Rencontre
avec Serguéi Bodrov
En
août 1990 « La Liberté c’est le
paradis » sortait dans les salles parisiennes. Autant
dire, comme la plupart des films russes et soviétiques, il
disparut vite des écrans, sans compter l’impact de la
période estivale. Primé à Montréal,
Sorento, Berlin et Moscou, le film est passé relativement
inaperçu en France.
C’est
l’histoire d’un gamin de douze-treize ans, interné
dans une maison de correction pour jeunes délinquants. Son
idée fixe et secrète est de retrouver, coûte que
coûte, la Liberté et son père qu’il n’a
pas connu, détenu dans une prison en Sibérie. D’évasion
en évasion le chemin vers le père est long, périlleux
et formateur. Sacha apprend vite le caractère éphémère
de la Liberté. Et le regard de Bodrov sur cette jeunesse
gâchée, abîmée à jamais est
profondément humaniste et nous interroge sur ces vies brisées.
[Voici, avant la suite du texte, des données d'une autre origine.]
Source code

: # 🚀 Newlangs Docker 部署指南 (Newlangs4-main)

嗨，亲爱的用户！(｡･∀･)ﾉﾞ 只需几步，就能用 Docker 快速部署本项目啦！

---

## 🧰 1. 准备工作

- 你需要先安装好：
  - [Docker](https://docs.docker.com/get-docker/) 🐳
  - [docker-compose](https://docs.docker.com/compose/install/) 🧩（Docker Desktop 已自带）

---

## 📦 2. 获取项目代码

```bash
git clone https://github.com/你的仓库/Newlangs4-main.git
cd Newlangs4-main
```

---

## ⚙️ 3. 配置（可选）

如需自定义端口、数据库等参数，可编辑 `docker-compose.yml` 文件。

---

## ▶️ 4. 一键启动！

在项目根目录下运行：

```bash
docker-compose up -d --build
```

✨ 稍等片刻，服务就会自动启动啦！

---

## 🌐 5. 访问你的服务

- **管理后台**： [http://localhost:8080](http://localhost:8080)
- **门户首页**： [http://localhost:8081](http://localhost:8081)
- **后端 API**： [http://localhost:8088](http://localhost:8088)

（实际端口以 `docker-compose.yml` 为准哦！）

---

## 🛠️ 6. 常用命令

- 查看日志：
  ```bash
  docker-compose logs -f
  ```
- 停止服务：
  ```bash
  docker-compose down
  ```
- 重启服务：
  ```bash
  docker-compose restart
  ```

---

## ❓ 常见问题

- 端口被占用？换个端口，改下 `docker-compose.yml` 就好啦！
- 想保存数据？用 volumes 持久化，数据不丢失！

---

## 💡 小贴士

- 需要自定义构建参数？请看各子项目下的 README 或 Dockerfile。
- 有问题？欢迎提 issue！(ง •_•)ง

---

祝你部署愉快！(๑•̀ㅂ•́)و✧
C’est d’ailleurs dans ces établissements
spécialisés que Bodrov a fait son casting et a trouvé
le jeune rouquin, Vladimir Kozyrev qui a joué dans son film
avant de se retrouver, dans une colonie pénitentiaire…
Un film d’auteur d’une grande et belle sensibilité.
En
1991, Actes Sud publiait le livre de Serguéï Bodrov
« Liberté = Paradis ». Mon amie Elena
qui a contribué à la publication de cet ouvrage en
France devait accueillir Serguéï Bodrov et servir
d’interprète pour l’interview qu’il devait
donner à une journaliste d’un prestigieux quotidien. Le
hasard voulut qu’Elena fût souffrante ce jour-là
et je devais la remplacer au pied levé. Il faut croire que
c’est ma « spécialité » de
remplacer les gens « au pied levé ».
C’est toujours dans des situations d’urgence que j’avais
décroché les missions les plus intéressantes.
Le
souvenir du film « La Libérté c’est le
paradis » était encore très vivant en moi,
car il m’avait profondément touché. Cependant, me
connaissant, je savais que je ne saurais exprimer mon admiration et
mon ressenti au « maître ». Cette
rencontre m’impressionna d’autant plus que c’est la
première fois que je rencontrais un cinéaste « en
privé ». C’est sans compter la poignée
de main chaleureuse de Nikita Mikhalkov qui venait présenter
« Les Yeux noirs » à l’Arlequin
quelques années plus tôt. Mais au milieu d’une
foule, ce n’est pas pareil. Une poignée de main et un
sourire radieux valent mieux que des discours.
La
journaliste avait fixé le rendez-vous dans un bistrot enfumé
et bruyant au pied de la rédaction. Je ne sais plus qui arriva
en premier, si c’est Bodrov, vêtu d’un tee-shirt
rayé, type marinière, ou la journaliste dans une tenue
sombre et sans saveur, un peu mec, grise mine et «gauloises »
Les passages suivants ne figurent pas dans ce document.